RECORDS SUPPLIED section start

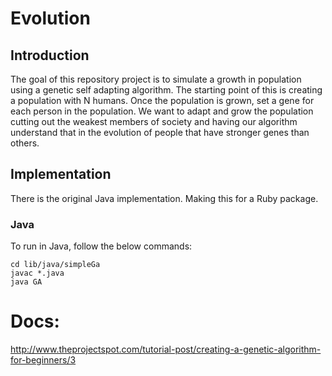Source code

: # Evolution
## Introduction
The goal of this repository project is to simulate a growth in population using a genetic self adapting algorithm. The starting point of this is creating a population with N humans. Once the population is grown, set a gene for each person in the population. We want to adapt and grow the population cutting out the weakest members of society and having our algorithm understand that in the evolution of people that have stronger genes than others.

## Implementation
There is the original Java implementation. Making this for a Ruby package.

### Java
To run in Java, follow the below commands:

	cd lib/java/simpleGa
	javac *.java
	java GA


# Docs: 

http://www.theprojectspot.com/tutorial-post/creating-a-genetic-algorithm-for-beginners/3
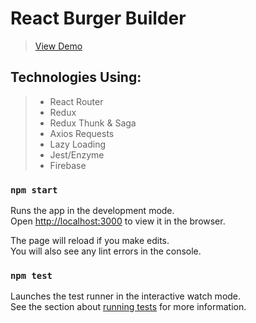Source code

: # React Burger Builder

> [View Demo](https://my-burger-backend.firebaseapp.com/)

## Technologies Using:

> - React Router
> - Redux
> - Redux Thunk & Saga
> - Axios Requests
> - Lazy Loading
> - Jest/Enzyme
> - Firebase

### `npm start`

Runs the app in the development mode.<br>
Open [http://localhost:3000](http://localhost:3000) to view it in the browser.

The page will reload if you make edits.<br>
You will also see any lint errors in the console.

### `npm test`

Launches the test runner in the interactive watch mode.<br>
See the section about [running tests](https://facebook.github.io/create-react-app/docs/running-tests) for more information.
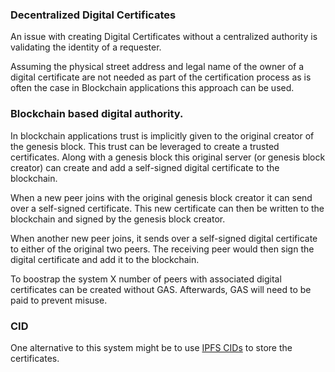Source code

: ### Decentralized Digital Certificates

An issue with creating Digital Certificates without a centralized 
authority is validating the identity of a requester.

Assuming the physical street address and legal name of the owner of
a digital certificate are not needed as part of the certification process 
as is often the case in Blockchain applications this approach can be used.

### Blockchain based digital authority.

In blockchain applications trust is implicitly given to the original
creator of the genesis block. This trust can be leveraged to create
a trusted certificates. Along with a genesis block this original 
server (or genesis block creator) can create and add a self-signed digital 
certificate to the blockchain. 

When a new peer joins with the original genesis block creator it can
send over a self-signed certificate. This new certificate can then
be written to the blockchain and signed by the genesis block creator.

When another new peer joins, it sends over a self-signed digital
certificate to either of the original two peers. The receiving peer
would then sign the digital certificate and add it to the blockchain.

To boostrap the system X number of peers with associated digital 
certificates can be created without GAS. Afterwards, GAS will need 
to be paid to prevent misuse.

### CID

One alternative to this system might be to use 
[IPFS CIDs](https://docs.ipfs.tech/concepts/content-addressing/) 
to store the certificates.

RECORDS SUPPLIED section end

• _TASK GOAL_: For each line in the data above that contains the string "system", extract the line.

• _TASK SOLUTION_:
To boostrap the system X number of peers with associated digital 
One alternative to this system might be to use 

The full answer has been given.